As with all good books, one learns a great deal.  Post-war Japan and the destruction in Tokyo are prominent.  At one point, we visit a house untouched by the war while the house next door is destroyed.  And I learned a lot about the art of tattooing.  Did you know that people with full-body tattoos have a shorter life span because the tattoo interferes with circulation?   Picking up facts like that is one reason I love good mysteries.

In the shadowy depths of Mount Togakushi in Nagano Prefecture, there lived three powerful, wicked sorcerers who were masters of the black arts of magic and enchantment.  These mysterious magicians were known as Tsunedahime, Jiraiya, and Orochimaru, and their legendary exploits have been the subjects of folk tales, Kabuki plays, woodblock prints, and some of the most spectacular Japanese art tattoos ever created.

This is the tragic story of three of those tattoos.

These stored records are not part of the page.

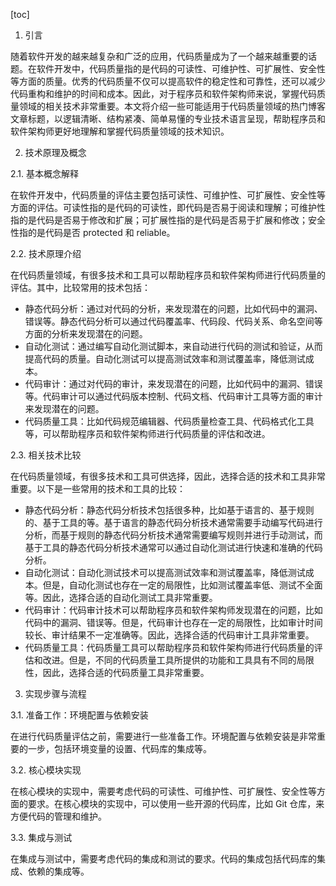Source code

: 
[toc]                    
                
                
1. 引言

随着软件开发的越来越复杂和广泛的应用，代码质量成为了一个越来越重要的话题。在软件开发中，代码质量指的是代码的可读性、可维护性、可扩展性、安全性等方面的质量。优秀的代码质量不仅可以提高软件的稳定性和可靠性，还可以减少代码重构和维护的时间和成本。因此，对于程序员和软件架构师来说，掌握代码质量领域的相关技术非常重要。本文将介绍一些可能适用于代码质量领域的热门博客文章标题，以逻辑清晰、结构紧凑、简单易懂的专业技术语言呈现，帮助程序员和软件架构师更好地理解和掌握代码质量领域的技术知识。

2. 技术原理及概念

2.1. 基本概念解释

在软件开发中，代码质量的评估主要包括可读性、可维护性、可扩展性、安全性等方面的评估。可读性指的是代码的可读性，即代码是否易于阅读和理解；可维护性指的是代码是否易于修改和扩展；可扩展性指的是代码是否易于扩展和修改；安全性指的是代码是否 protected 和 reliable。

2.2. 技术原理介绍

在代码质量领域，有很多技术和工具可以帮助程序员和软件架构师进行代码质量的评估。其中，比较常用的技术包括：

- 静态代码分析：通过对代码的分析，来发现潜在的问题，比如代码中的漏洞、错误等。静态代码分析可以通过代码覆盖率、代码段、代码关系、命名空间等方面的分析来发现潜在的问题。
- 自动化测试：通过编写自动化测试脚本，来自动进行代码的测试和验证，从而提高代码的质量。自动化测试可以提高测试效率和测试覆盖率，降低测试成本。
- 代码审计：通过对代码的审计，来发现潜在的问题，比如代码中的漏洞、错误等。代码审计可以通过代码版本控制、代码文档、代码审计工具等方面的审计来发现潜在的问题。
- 代码质量工具：比如代码规范编辑器、代码质量检查工具、代码格式化工具等，可以帮助程序员和软件架构师进行代码质量的评估和改进。

2.3. 相关技术比较

在代码质量领域，有很多技术和工具可供选择，因此，选择合适的技术和工具非常重要。以下是一些常用的技术和工具的比较：

- 静态代码分析：静态代码分析技术包括很多种，比如基于语言的、基于规则的、基于工具的等。基于语言的静态代码分析技术通常需要手动编写代码进行分析，而基于规则的静态代码分析技术通常需要编写规则并进行手动测试，而基于工具的静态代码分析技术通常可以通过自动化测试进行快速和准确的代码分析。
- 自动化测试：自动化测试技术可以提高测试效率和测试覆盖率，降低测试成本。但是，自动化测试也存在一定的局限性，比如测试覆盖率低、测试不全面等。因此，选择合适的自动化测试工具非常重要。
- 代码审计：代码审计技术可以帮助程序员和软件架构师发现潜在的问题，比如代码中的漏洞、错误等。但是，代码审计也存在一定的局限性，比如审计时间较长、审计结果不一定准确等。因此，选择合适的代码审计工具非常重要。
- 代码质量工具：代码质量工具可以帮助程序员和软件架构师进行代码质量的评估和改进。但是，不同的代码质量工具所提供的功能和工具具有不同的局限性，因此，选择合适的代码质量工具非常重要。

3. 实现步骤与流程

3.1. 准备工作：环境配置与依赖安装

在进行代码质量评估之前，需要进行一些准备工作。环境配置与依赖安装是非常重要的一步，包括环境变量的设置、代码库的集成等。

3.2. 核心模块实现

在核心模块的实现中，需要考虑代码的可读性、可维护性、可扩展性、安全性等方面的要求。在核心模块的实现中，可以使用一些开源的代码库，比如 Git 仓库，来方便代码的管理和维护。

3.3. 集成与测试

在集成与测试中，需要考虑代码的集成和测试的要求。代码的集成包括代码库的集成、依赖的集成等。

I’m not certain if that preface was written by Takagi or not, but assume that it was.  The folklore behind the tattoos plays as big a part in the story as the art of tattooing itself.  At the time of the mystery, tattooing is illegal in Japan, but there is a flourishing underground.  Tattooing is an art to the Japanese who are contemptuous of the random tattoos sported by the occupying Americans.  Their tattoos are referred to as sushi after a kind of rice featuring vegetables and other things scattered at random in flavored rice.  (Sushi refers to the rice and comes in many forms, not just rolled in seaweed or topped with fish.)  A good tattoo should be an entire picture and tell a story, not just be random names of girlfriends, flags, and anchors!

cover

The Tattoo Murder Case provides a glimpse into a different culture and time as well as a fascinating mystery.

Photograph of Takagi from Wikipedia.

Photograph of book cover from Amazon.

The book was translated by Deborah Boehm.

 

5 thoughts on ““The Tattoo Murder Case”

  1. Maya

    Did you get to Richmond to see the Art of the Japanese Tattoo that was at the VA Museum of Fine Arts? It was great!

    • This is true. Kinda like gang colors. But it never seems to stop anyone. And they hurt like hell to get especially the large ones.